• Provided information:
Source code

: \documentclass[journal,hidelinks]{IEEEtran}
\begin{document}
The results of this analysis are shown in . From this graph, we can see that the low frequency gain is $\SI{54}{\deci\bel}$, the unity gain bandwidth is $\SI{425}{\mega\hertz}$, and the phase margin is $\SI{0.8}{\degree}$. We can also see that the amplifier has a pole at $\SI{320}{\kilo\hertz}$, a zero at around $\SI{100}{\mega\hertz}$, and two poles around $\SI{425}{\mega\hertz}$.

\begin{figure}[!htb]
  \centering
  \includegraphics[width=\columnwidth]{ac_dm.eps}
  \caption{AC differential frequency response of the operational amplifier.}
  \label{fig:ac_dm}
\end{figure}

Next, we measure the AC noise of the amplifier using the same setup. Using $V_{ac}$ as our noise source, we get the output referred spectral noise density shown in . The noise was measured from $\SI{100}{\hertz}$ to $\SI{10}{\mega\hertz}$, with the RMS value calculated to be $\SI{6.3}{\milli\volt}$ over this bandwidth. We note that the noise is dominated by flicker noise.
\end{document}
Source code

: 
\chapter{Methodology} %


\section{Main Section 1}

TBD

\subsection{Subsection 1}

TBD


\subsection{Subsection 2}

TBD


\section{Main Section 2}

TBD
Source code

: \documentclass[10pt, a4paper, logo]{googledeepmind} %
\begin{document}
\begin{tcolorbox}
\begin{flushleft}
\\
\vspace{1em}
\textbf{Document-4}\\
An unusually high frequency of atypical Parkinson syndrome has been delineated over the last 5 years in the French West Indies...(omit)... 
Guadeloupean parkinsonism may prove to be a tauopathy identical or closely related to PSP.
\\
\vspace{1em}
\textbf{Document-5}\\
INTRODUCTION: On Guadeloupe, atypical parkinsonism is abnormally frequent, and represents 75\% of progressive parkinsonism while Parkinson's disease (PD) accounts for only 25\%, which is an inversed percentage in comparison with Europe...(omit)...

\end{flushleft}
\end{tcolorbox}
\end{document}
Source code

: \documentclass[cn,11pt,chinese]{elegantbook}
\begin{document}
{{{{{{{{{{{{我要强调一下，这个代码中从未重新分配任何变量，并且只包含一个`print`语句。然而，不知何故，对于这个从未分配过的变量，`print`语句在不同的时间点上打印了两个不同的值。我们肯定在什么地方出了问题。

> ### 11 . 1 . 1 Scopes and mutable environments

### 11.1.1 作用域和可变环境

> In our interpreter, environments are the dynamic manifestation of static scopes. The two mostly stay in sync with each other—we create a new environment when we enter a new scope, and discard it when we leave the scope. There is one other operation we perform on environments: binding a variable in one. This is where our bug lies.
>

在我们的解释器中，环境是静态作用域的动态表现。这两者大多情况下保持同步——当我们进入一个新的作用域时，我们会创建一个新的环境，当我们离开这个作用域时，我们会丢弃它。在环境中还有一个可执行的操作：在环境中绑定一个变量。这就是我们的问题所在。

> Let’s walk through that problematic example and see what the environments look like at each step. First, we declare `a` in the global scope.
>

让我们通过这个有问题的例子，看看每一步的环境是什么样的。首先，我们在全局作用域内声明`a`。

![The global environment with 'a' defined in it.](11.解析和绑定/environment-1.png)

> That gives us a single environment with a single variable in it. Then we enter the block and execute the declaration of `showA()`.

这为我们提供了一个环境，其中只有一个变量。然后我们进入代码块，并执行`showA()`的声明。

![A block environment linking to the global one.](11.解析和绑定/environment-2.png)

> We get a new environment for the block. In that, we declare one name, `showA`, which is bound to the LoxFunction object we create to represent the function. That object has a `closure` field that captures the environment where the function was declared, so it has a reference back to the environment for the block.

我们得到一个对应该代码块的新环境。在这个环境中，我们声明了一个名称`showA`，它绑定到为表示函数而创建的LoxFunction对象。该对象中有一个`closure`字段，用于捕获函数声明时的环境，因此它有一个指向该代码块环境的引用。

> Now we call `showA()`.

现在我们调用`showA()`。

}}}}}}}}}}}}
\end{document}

---

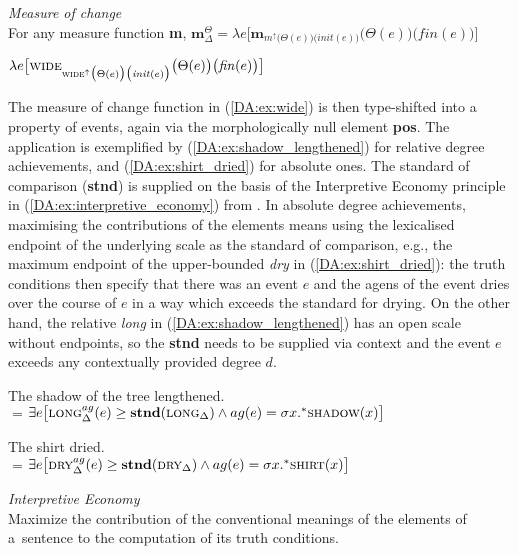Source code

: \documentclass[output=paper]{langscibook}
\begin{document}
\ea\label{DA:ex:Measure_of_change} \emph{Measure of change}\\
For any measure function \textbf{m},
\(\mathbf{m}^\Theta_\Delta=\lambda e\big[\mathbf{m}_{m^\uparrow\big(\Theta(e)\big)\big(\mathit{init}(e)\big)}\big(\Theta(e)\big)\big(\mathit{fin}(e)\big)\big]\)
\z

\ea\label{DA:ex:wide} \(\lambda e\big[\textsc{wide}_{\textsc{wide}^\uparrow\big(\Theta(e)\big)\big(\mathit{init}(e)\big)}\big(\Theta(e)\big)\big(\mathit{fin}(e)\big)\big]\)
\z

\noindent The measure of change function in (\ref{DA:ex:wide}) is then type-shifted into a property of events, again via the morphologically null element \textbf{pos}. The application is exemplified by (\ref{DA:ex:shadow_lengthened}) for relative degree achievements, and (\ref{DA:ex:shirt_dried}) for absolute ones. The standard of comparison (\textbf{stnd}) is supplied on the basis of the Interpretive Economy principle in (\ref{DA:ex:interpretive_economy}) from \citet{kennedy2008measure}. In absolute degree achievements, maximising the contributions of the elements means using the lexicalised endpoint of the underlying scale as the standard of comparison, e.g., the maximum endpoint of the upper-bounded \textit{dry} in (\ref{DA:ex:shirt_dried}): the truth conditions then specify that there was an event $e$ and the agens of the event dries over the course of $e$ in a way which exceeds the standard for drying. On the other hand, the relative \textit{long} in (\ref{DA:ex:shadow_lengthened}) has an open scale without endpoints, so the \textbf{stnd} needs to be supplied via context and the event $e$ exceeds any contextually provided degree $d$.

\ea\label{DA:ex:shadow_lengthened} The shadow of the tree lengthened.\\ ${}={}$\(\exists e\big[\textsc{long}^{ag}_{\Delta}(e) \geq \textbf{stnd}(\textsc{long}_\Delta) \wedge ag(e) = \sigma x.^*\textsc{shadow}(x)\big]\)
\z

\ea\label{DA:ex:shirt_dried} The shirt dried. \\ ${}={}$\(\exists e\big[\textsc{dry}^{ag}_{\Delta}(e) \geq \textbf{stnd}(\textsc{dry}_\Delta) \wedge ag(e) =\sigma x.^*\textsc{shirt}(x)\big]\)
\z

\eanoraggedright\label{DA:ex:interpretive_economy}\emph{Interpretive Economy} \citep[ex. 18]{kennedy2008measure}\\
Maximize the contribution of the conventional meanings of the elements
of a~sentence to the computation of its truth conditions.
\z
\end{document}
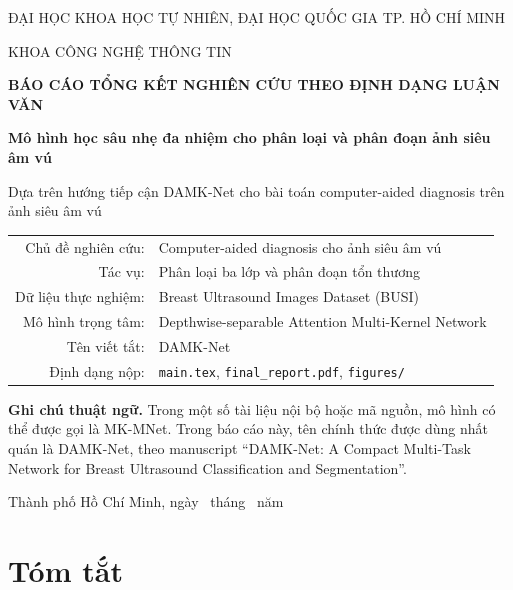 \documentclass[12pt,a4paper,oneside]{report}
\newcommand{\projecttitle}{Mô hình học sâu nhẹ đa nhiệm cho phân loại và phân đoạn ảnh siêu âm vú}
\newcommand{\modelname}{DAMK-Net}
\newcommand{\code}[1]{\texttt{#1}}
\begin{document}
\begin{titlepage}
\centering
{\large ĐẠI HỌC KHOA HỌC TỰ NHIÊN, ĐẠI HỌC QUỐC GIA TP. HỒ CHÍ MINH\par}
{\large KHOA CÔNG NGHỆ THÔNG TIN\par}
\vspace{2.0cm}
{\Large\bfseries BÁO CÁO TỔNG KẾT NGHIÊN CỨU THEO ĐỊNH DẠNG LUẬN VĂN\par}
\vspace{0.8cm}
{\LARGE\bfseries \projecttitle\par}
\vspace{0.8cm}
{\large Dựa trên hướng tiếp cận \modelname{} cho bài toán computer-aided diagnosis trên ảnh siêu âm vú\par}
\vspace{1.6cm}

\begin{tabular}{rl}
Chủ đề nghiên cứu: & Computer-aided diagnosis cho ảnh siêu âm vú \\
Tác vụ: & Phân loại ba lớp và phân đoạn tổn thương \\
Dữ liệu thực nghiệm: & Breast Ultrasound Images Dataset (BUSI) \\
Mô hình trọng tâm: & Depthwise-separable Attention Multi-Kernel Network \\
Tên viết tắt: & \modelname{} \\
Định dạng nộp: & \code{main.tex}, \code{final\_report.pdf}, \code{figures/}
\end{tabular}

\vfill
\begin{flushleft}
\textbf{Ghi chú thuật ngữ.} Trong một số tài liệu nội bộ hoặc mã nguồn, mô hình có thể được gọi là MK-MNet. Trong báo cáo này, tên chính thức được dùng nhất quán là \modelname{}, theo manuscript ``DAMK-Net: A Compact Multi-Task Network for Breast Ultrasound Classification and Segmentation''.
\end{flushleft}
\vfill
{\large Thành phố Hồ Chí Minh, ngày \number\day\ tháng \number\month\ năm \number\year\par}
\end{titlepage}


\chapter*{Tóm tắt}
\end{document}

==

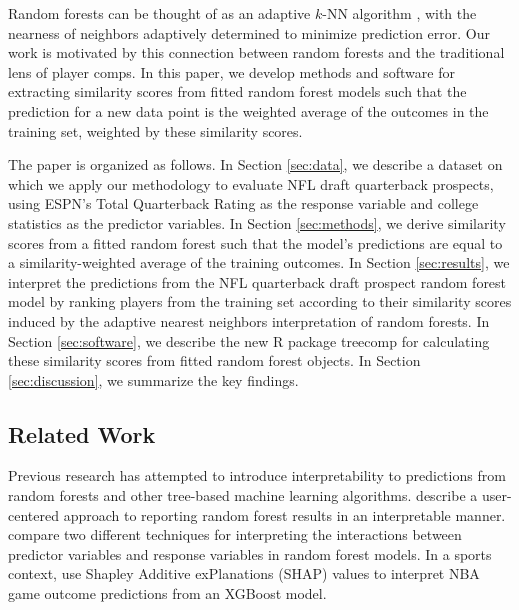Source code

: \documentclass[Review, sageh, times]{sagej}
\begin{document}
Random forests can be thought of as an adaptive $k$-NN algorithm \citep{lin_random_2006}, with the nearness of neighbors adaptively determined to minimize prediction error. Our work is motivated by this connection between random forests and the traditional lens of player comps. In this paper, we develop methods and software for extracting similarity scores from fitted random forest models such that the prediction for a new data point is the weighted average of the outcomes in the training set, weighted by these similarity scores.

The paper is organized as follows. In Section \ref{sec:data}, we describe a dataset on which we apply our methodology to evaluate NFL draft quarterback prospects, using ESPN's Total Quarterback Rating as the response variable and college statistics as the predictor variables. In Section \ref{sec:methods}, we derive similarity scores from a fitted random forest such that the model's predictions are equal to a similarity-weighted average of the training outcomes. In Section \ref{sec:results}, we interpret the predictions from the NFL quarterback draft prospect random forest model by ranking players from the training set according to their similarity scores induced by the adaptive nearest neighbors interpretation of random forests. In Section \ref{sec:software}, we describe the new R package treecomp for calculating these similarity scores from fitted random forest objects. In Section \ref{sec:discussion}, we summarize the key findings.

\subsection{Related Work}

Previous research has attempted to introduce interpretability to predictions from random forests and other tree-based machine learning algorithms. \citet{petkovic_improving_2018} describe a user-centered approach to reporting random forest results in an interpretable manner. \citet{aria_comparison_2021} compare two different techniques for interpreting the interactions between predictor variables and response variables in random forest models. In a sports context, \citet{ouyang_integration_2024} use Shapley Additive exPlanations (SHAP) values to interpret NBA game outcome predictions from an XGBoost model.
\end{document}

• Exercise prompt:
In the records above, find every line containing the word "atypical" and show it.

• Solution for this exercise:
An unusually high frequency of atypical Parkinson syndrome has been delineated over the last 5 years in the French West Indies...(omit)... 
INTRODUCTION: On Guadeloupe, atypical parkinsonism is abnormally frequent, and represents 75\% of progressive parkinsonism while Parkinson's disease (PD) accounts for only 25\%, which is an inversed percentage in comparison with Europe...(omit)...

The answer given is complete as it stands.